Some entries follow. Reproduce exactly the lines starting at the one with "darauf installiert ist." and stopping after the one with "Cookies aktiviert sind.".

____ RECORDS FOR THE EXERCISE

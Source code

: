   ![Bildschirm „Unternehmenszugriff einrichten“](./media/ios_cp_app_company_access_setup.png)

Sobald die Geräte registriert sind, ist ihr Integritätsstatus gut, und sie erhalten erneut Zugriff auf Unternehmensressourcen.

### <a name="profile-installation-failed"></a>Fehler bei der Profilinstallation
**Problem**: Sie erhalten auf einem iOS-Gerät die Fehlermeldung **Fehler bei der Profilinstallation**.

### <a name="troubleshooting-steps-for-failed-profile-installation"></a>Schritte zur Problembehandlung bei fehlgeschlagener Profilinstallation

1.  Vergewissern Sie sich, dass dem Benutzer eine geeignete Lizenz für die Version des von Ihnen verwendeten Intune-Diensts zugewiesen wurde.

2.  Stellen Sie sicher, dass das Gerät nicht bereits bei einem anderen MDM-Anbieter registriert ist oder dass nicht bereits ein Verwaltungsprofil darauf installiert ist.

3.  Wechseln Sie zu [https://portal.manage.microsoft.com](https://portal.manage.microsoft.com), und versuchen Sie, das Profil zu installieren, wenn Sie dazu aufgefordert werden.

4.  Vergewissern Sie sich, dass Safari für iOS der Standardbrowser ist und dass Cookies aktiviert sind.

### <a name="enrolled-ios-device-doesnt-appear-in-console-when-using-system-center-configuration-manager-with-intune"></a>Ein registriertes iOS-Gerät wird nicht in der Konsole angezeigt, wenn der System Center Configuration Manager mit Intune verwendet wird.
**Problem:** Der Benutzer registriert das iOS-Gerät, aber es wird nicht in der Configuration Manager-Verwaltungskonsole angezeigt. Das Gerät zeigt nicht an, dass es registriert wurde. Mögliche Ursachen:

________

SOLVED EXERCISE |
2.  Stellen Sie sicher, dass das Gerät nicht bereits bei einem anderen MDM-Anbieter registriert ist oder dass nicht bereits ein Verwaltungsprofil darauf installiert ist.

3.  Wechseln Sie zu [https://portal.manage.microsoft.com](https://portal.manage.microsoft.com), und versuchen Sie, das Profil zu installieren, wenn Sie dazu aufgefordert werden.

4.  Vergewissern Sie sich, dass Safari für iOS der Standardbrowser ist und dass Cookies aktiviert sind.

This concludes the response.